### Supplied records:
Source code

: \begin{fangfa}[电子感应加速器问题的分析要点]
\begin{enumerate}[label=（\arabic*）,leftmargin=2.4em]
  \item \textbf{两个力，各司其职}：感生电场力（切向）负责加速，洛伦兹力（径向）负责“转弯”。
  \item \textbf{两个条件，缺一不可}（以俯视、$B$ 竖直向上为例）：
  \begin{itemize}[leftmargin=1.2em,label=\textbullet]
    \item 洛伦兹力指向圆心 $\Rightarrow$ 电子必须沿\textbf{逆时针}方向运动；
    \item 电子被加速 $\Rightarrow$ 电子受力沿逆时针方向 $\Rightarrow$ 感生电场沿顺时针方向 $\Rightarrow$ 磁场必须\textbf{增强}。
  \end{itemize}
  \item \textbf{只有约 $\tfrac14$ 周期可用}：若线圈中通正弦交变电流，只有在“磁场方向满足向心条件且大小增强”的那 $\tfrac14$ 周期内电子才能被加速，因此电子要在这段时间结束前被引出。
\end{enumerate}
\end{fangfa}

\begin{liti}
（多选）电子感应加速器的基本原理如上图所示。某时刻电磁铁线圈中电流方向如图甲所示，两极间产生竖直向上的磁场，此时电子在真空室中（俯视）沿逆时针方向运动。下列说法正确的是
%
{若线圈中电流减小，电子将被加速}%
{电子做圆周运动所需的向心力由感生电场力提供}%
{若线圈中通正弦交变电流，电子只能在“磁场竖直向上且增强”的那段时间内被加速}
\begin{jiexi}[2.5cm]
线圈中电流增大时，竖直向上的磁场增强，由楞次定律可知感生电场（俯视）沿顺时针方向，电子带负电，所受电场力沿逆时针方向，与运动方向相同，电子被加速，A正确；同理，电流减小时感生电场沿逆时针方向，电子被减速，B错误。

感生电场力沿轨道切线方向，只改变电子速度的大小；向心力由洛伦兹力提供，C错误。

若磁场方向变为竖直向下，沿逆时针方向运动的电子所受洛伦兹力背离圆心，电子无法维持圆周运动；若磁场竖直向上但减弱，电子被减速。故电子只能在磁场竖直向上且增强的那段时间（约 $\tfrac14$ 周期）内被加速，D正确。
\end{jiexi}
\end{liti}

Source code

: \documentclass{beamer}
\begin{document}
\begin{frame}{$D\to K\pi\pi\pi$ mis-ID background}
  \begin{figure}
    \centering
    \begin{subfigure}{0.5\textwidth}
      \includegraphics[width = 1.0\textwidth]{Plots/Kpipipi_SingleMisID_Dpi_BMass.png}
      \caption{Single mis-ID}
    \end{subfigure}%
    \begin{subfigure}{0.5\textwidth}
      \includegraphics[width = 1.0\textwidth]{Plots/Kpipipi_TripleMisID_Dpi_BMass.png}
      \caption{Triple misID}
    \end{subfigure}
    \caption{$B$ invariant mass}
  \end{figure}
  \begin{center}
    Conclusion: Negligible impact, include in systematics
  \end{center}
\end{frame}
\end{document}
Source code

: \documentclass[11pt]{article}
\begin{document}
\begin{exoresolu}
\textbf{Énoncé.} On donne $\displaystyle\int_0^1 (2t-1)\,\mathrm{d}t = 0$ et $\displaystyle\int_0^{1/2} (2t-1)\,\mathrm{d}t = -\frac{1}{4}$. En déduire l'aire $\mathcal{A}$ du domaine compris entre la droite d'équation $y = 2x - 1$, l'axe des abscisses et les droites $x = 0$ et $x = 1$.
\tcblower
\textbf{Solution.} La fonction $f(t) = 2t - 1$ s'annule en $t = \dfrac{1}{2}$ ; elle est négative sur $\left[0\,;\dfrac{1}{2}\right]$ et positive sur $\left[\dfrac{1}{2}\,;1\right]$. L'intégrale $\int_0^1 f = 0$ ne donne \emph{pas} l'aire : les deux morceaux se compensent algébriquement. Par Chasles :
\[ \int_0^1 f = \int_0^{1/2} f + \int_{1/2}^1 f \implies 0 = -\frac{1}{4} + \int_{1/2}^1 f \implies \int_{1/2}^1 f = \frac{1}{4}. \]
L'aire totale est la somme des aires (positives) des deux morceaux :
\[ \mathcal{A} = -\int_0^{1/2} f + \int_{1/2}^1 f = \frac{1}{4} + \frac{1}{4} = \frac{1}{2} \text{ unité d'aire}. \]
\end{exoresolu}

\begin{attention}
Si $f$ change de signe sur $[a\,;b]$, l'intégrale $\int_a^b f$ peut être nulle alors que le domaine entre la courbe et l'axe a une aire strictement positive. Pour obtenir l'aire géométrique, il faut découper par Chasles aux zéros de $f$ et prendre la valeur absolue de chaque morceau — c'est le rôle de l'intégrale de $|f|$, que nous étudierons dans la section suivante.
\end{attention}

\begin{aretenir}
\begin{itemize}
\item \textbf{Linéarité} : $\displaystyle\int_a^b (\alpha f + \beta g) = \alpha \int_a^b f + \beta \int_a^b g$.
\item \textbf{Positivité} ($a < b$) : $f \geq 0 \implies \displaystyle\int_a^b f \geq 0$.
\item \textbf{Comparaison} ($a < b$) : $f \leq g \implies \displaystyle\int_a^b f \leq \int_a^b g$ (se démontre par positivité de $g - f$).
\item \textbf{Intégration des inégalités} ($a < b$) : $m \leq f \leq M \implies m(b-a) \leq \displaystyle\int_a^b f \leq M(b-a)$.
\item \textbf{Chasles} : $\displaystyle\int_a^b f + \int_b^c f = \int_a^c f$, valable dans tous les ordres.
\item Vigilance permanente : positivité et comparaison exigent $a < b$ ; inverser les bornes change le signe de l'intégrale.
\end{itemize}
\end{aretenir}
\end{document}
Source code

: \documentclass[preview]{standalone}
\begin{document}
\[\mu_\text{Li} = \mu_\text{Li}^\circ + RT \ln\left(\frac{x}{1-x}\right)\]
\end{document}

### Task statement:
Please copy every line of the records above in which "电子被减速" appears.

### Written response:
线圈中电流增大时，竖直向上的磁场增强，由楞次定律可知感生电场（俯视）沿顺时针方向，电子带负电，所受电场力沿逆时针方向，与运动方向相同，电子被加速，A正确；同理，电流减小时感生电场沿逆时针方向，电子被减速，B错误。
若磁场方向变为竖直向下，沿逆时针方向运动的电子所受洛伦兹力背离圆心，电子无法维持圆周运动；若磁场竖直向上但减弱，电子被减速。故电子只能在磁场竖直向上且增强的那段时间（约 $\tfrac14$ 周期）内被加速，D正确。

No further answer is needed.